### [WHAT IS EXPECTED]
Could you set down every entry exactly as it stands, without the images?

### [EXTRACTED INFORMATION]

========================================================================

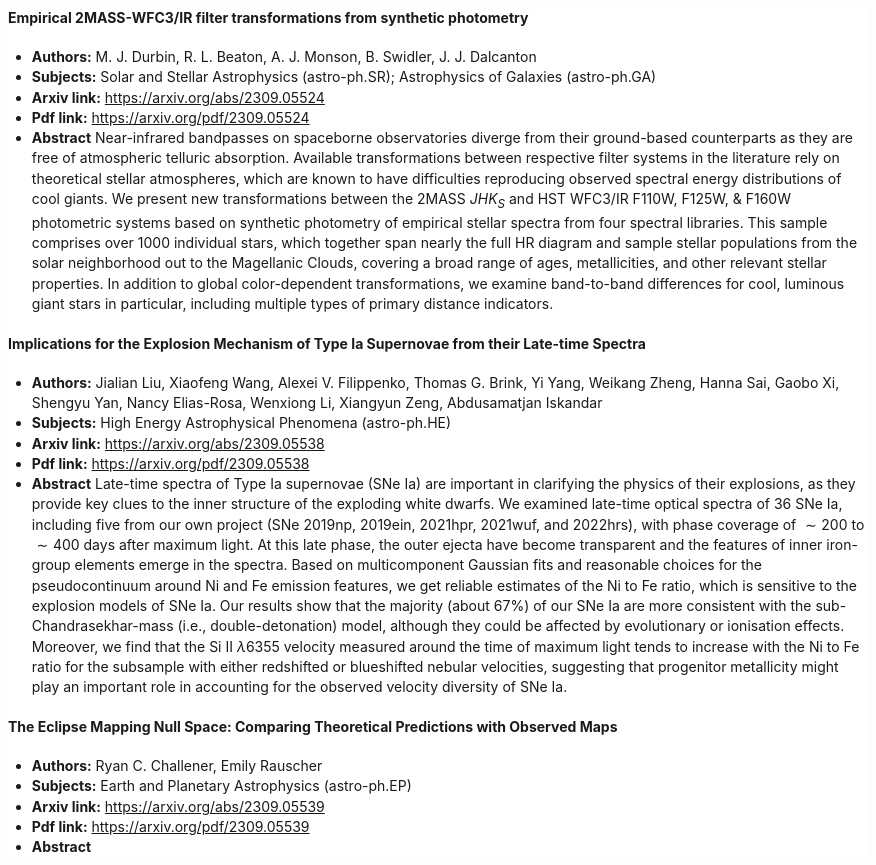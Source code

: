 #### Empirical 2MASS-WFC3/IR filter transformations from synthetic photometry
 - **Authors:** M. J. Durbin, R. L. Beaton, A. J. Monson, B. Swidler, J. J. Dalcanton
 - **Subjects:** Solar and Stellar Astrophysics (astro-ph.SR); Astrophysics of Galaxies (astro-ph.GA)
 - **Arxiv link:** https://arxiv.org/abs/2309.05524
 - **Pdf link:** https://arxiv.org/pdf/2309.05524
 - **Abstract**
 Near-infrared bandpasses on spaceborne observatories diverge from their ground-based counterparts as they are free of atmospheric telluric absorption. Available transformations between respective filter systems in the literature rely on theoretical stellar atmospheres, which are known to have difficulties reproducing observed spectral energy distributions of cool giants. We present new transformations between the 2MASS $JHK_S$ and HST WFC3/IR F110W, F125W, & F160W photometric systems based on synthetic photometry of empirical stellar spectra from four spectral libraries. This sample comprises over 1000 individual stars, which together span nearly the full HR diagram and sample stellar populations from the solar neighborhood out to the Magellanic Clouds, covering a broad range of ages, metallicities, and other relevant stellar properties. In addition to global color-dependent transformations, we examine band-to-band differences for cool, luminous giant stars in particular, including multiple types of primary distance indicators.
#### Implications for the Explosion Mechanism of Type Ia Supernovae from  their Late-time Spectra
 - **Authors:** Jialian Liu, Xiaofeng Wang, Alexei V. Filippenko, Thomas G. Brink, Yi Yang, Weikang Zheng, Hanna Sai, Gaobo Xi, Shengyu Yan, Nancy Elias-Rosa, Wenxiong Li, Xiangyun Zeng, Abdusamatjan Iskandar
 - **Subjects:** High Energy Astrophysical Phenomena (astro-ph.HE)
 - **Arxiv link:** https://arxiv.org/abs/2309.05538
 - **Pdf link:** https://arxiv.org/pdf/2309.05538
 - **Abstract**
 Late-time spectra of Type Ia supernovae (SNe Ia) are important in clarifying the physics of their explosions, as they provide key clues to the inner structure of the exploding white dwarfs. We examined late-time optical spectra of 36 SNe Ia, including five from our own project (SNe 2019np, 2019ein, 2021hpr, 2021wuf, and 2022hrs), with phase coverage of $\sim 200$ to $\sim 400$ days after maximum light. At this late phase, the outer ejecta have become transparent and the features of inner iron-group elements emerge in the spectra. Based on multicomponent Gaussian fits and reasonable choices for the pseudocontinuum around Ni and Fe emission features, we get reliable estimates of the Ni to Fe ratio, which is sensitive to the explosion models of SNe Ia. Our results show that the majority (about 67%) of our SNe Ia are more consistent with the sub-Chandrasekhar-mass (i.e., double-detonation) model, although they could be affected by evolutionary or ionisation effects. Moreover, we find that the Si II $\lambda$6355 velocity measured around the time of maximum light tends to increase with the Ni to Fe ratio for the subsample with either redshifted or blueshifted nebular velocities, suggesting that progenitor metallicity might play an important role in accounting for the observed velocity diversity of SNe Ia.
#### The Eclipse Mapping Null Space: Comparing Theoretical Predictions with  Observed Maps
 - **Authors:** Ryan C. Challener, Emily Rauscher
 - **Subjects:** Earth and Planetary Astrophysics (astro-ph.EP)
 - **Arxiv link:** https://arxiv.org/abs/2309.05539
 - **Pdf link:** https://arxiv.org/pdf/2309.05539
 - **Abstract**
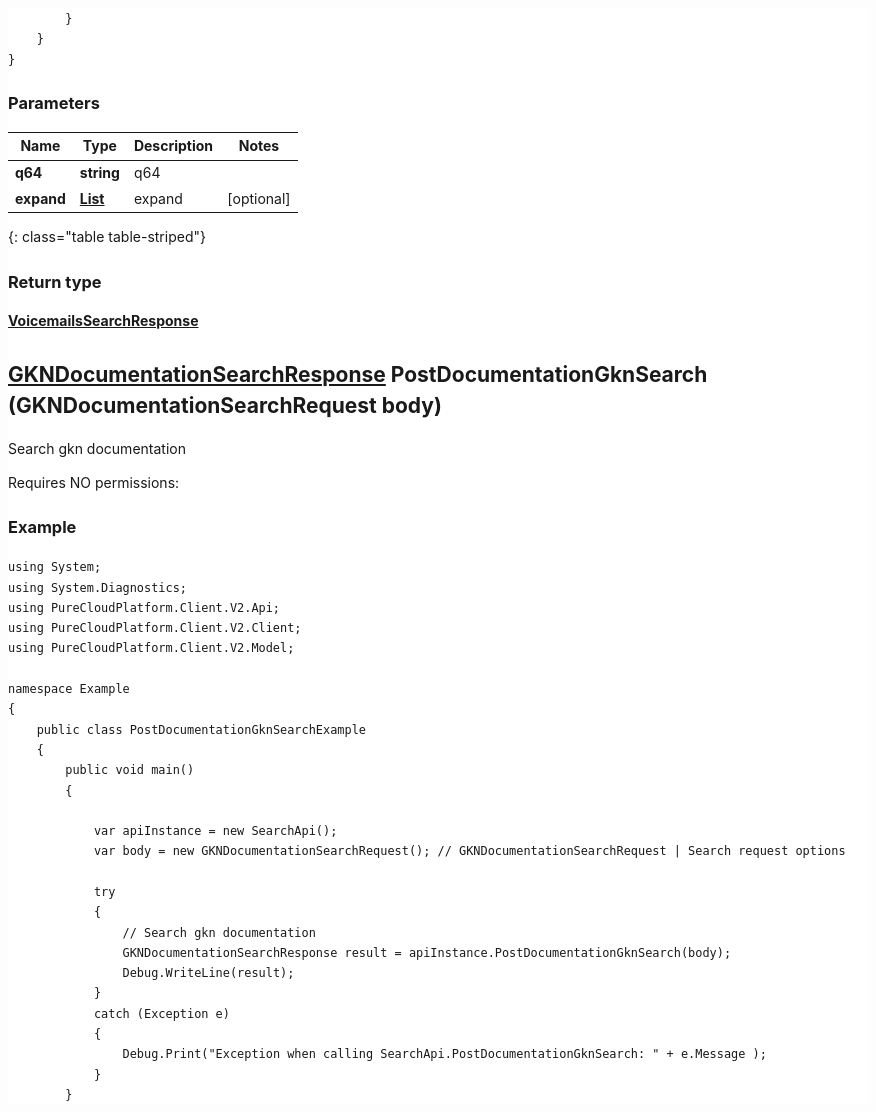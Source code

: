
 ```{"language":"csharp"}
        }
    }
}
```

### Parameters


|Name | Type | Description  | Notes |
|------------- | ------------- | ------------- | -------------|
| **q64** | **string**| q64 |  |
| **expand** | [**List<string>**](string.html)| expand | [optional]  |
{: class="table table-striped"}

### Return type

[**VoicemailsSearchResponse**](VoicemailsSearchResponse.html)

<a name="postdocumentationgknsearch"></a>

## [**GKNDocumentationSearchResponse**](GKNDocumentationSearchResponse.html) PostDocumentationGknSearch (GKNDocumentationSearchRequest body)



Search gkn documentation



Requires NO permissions: 


### Example
```{"language":"csharp"}
using System;
using System.Diagnostics;
using PureCloudPlatform.Client.V2.Api;
using PureCloudPlatform.Client.V2.Client;
using PureCloudPlatform.Client.V2.Model;

namespace Example
{
    public class PostDocumentationGknSearchExample
    {
        public void main()
        { 

            var apiInstance = new SearchApi();
            var body = new GKNDocumentationSearchRequest(); // GKNDocumentationSearchRequest | Search request options

            try
            { 
                // Search gkn documentation
                GKNDocumentationSearchResponse result = apiInstance.PostDocumentationGknSearch(body);
                Debug.WriteLine(result);
            }
            catch (Exception e)
            {
                Debug.Print("Exception when calling SearchApi.PostDocumentationGknSearch: " + e.Message );
            }
        }
```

========================================================================

### [WRITTEN RESPONSE]
Source code

: #### Empirical 2MASS-WFC3/IR filter transformations from synthetic photometry
 - **Authors:** M. J. Durbin, R. L. Beaton, A. J. Monson, B. Swidler, J. J. Dalcanton
 - **Subjects:** Solar and Stellar Astrophysics (astro-ph.SR); Astrophysics of Galaxies (astro-ph.GA)
 - **Arxiv link:** https://arxiv.org/abs/2309.05524
 - **Pdf link:** https://arxiv.org/pdf/2309.05524
 - **Abstract**
 Near-infrared bandpasses on spaceborne observatories diverge from their ground-based counterparts as they are free of atmospheric telluric absorption. Available transformations between respective filter systems in the literature rely on theoretical stellar atmospheres, which are known to have difficulties reproducing observed spectral energy distributions of cool giants. We present new transformations between the 2MASS $JHK_S$ and HST WFC3/IR F110W, F125W, & F160W photometric systems based on synthetic photometry of empirical stellar spectra from four spectral libraries. This sample comprises over 1000 individual stars, which together span nearly the full HR diagram and sample stellar populations from the solar neighborhood out to the Magellanic Clouds, covering a broad range of ages, metallicities, and other relevant stellar properties. In addition to global color-dependent transformations, we examine band-to-band differences for cool, luminous giant stars in particular, including multiple types of primary distance indicators.
#### Implications for the Explosion Mechanism of Type Ia Supernovae from  their Late-time Spectra
 - **Authors:** Jialian Liu, Xiaofeng Wang, Alexei V. Filippenko, Thomas G. Brink, Yi Yang, Weikang Zheng, Hanna Sai, Gaobo Xi, Shengyu Yan, Nancy Elias-Rosa, Wenxiong Li, Xiangyun Zeng, Abdusamatjan Iskandar
 - **Subjects:** High Energy Astrophysical Phenomena (astro-ph.HE)
 - **Arxiv link:** https://arxiv.org/abs/2309.05538
 - **Pdf link:** https://arxiv.org/pdf/2309.05538
 - **Abstract**
 Late-time spectra of Type Ia supernovae (SNe Ia) are important in clarifying the physics of their explosions, as they provide key clues to the inner structure of the exploding white dwarfs. We examined late-time optical spectra of 36 SNe Ia, including five from our own project (SNe 2019np, 2019ein, 2021hpr, 2021wuf, and 2022hrs), with phase coverage of $\sim 200$ to $\sim 400$ days after maximum light. At this late phase, the outer ejecta have become transparent and the features of inner iron-group elements emerge in the spectra. Based on multicomponent Gaussian fits and reasonable choices for the pseudocontinuum around Ni and Fe emission features, we get reliable estimates of the Ni to Fe ratio, which is sensitive to the explosion models of SNe Ia. Our results show that the majority (about 67%) of our SNe Ia are more consistent with the sub-Chandrasekhar-mass (i.e., double-detonation) model, although they could be affected by evolutionary or ionisation effects. Moreover, we find that the Si II $\lambda$6355 velocity measured around the time of maximum light tends to increase with the Ni to Fe ratio for the subsample with either redshifted or blueshifted nebular velocities, suggesting that progenitor metallicity might play an important role in accounting for the observed velocity diversity of SNe Ia.
#### The Eclipse Mapping Null Space: Comparing Theoretical Predictions with  Observed Maps
 - **Authors:** Ryan C. Challener, Emily Rauscher
 - **Subjects:** Earth and Planetary Astrophysics (astro-ph.EP)
 - **Arxiv link:** https://arxiv.org/abs/2309.05539
 - **Pdf link:** https://arxiv.org/pdf/2309.05539
 - **Abstract**
Source code

:
 ```{"language":"csharp"}
        }
    }
}
```

### Parameters


|Name | Type | Description  | Notes |
|------------- | ------------- | ------------- | -------------|
| **q64** | **string**| q64 |  |
| **expand** | [**List<string>**](string.html)| expand | [optional]  |
{: class="table table-striped"}

### Return type

[**VoicemailsSearchResponse**](VoicemailsSearchResponse.html)

<a name="postdocumentationgknsearch"></a>

## [**GKNDocumentationSearchResponse**](GKNDocumentationSearchResponse.html) PostDocumentationGknSearch (GKNDocumentationSearchRequest body)



Search gkn documentation



Requires NO permissions: 


### Example
```{"language":"csharp"}
using System;
using System.Diagnostics;
using PureCloudPlatform.Client.V2.Api;
using PureCloudPlatform.Client.V2.Client;
using PureCloudPlatform.Client.V2.Model;

namespace Example
{
    public class PostDocumentationGknSearchExample
    {
        public void main()
        { 

            var apiInstance = new SearchApi();
            var body = new GKNDocumentationSearchRequest(); // GKNDocumentationSearchRequest | Search request options

            try
            { 
                // Search gkn documentation
                GKNDocumentationSearchResponse result = apiInstance.PostDocumentationGknSearch(body);
                Debug.WriteLine(result);
            }
            catch (Exception e)
            {
                Debug.Print("Exception when calling SearchApi.PostDocumentationGknSearch: " + e.Message );
            }
        }
```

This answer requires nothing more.